**Problem to work on**
Search the material for the string "Global" and reply with how many lines contain it, nothing else.
= = = =
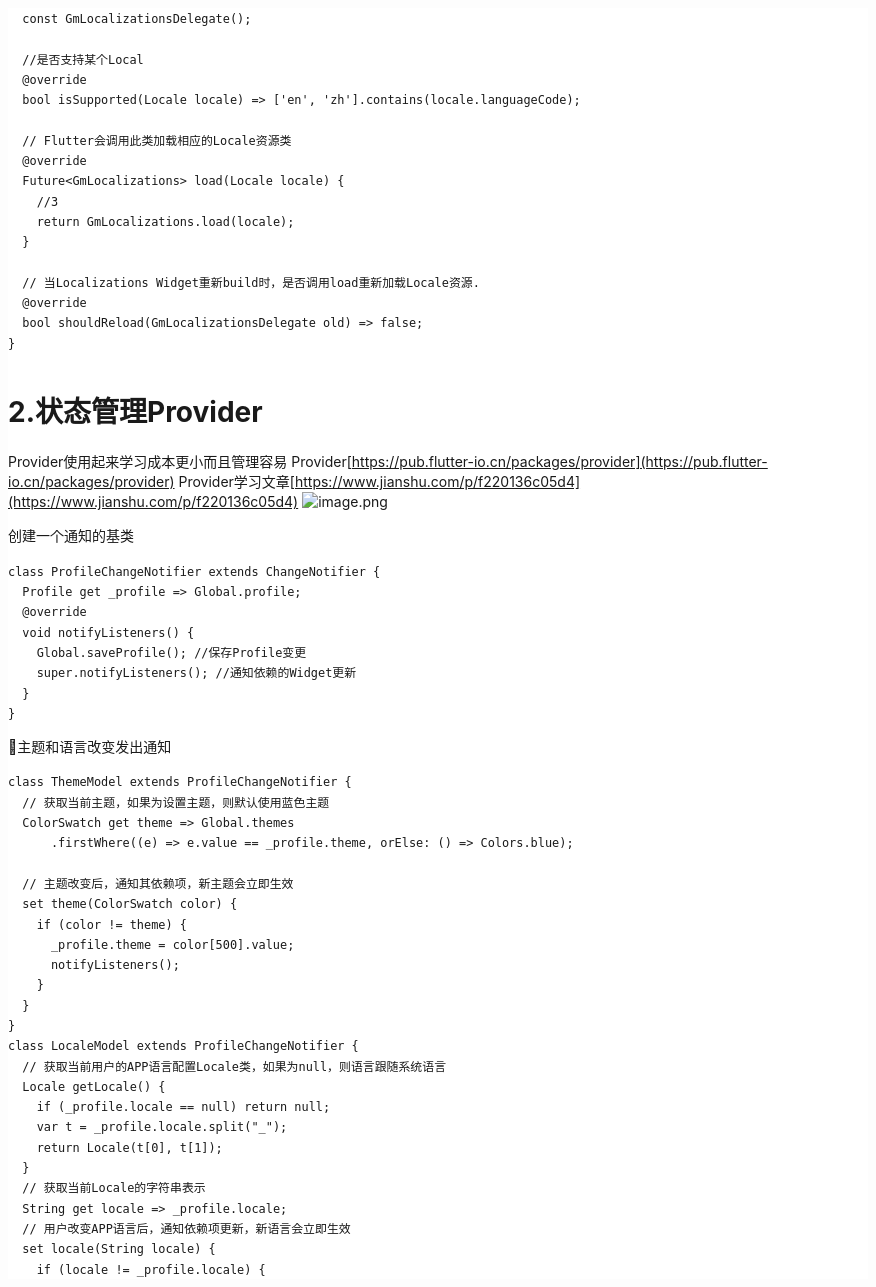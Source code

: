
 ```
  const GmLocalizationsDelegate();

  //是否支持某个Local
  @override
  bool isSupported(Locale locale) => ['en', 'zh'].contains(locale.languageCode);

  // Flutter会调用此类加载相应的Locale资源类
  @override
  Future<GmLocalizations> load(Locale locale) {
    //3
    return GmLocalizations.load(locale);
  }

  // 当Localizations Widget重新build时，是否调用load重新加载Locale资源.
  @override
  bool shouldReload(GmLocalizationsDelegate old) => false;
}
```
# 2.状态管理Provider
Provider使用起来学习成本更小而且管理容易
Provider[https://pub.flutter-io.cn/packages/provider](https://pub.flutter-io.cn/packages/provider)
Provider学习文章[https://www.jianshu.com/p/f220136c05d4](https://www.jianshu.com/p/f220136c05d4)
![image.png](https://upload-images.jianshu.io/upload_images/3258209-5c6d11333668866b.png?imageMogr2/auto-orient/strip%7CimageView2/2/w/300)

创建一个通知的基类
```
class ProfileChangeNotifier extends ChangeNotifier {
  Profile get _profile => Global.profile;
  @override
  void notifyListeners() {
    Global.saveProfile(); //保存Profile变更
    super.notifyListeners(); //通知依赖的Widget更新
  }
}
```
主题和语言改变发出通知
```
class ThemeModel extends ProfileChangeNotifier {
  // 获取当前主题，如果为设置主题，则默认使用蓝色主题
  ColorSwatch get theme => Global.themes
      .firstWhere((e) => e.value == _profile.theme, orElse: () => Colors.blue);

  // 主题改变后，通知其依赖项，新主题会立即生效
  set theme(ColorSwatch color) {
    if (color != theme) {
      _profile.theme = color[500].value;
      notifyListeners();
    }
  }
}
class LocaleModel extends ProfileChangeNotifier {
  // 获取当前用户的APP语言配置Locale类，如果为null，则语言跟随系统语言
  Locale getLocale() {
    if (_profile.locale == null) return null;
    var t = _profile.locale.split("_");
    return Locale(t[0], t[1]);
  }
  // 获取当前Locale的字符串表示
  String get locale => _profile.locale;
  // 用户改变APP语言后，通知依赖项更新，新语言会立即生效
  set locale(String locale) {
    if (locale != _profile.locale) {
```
= = = =
**Answer to this problem**
3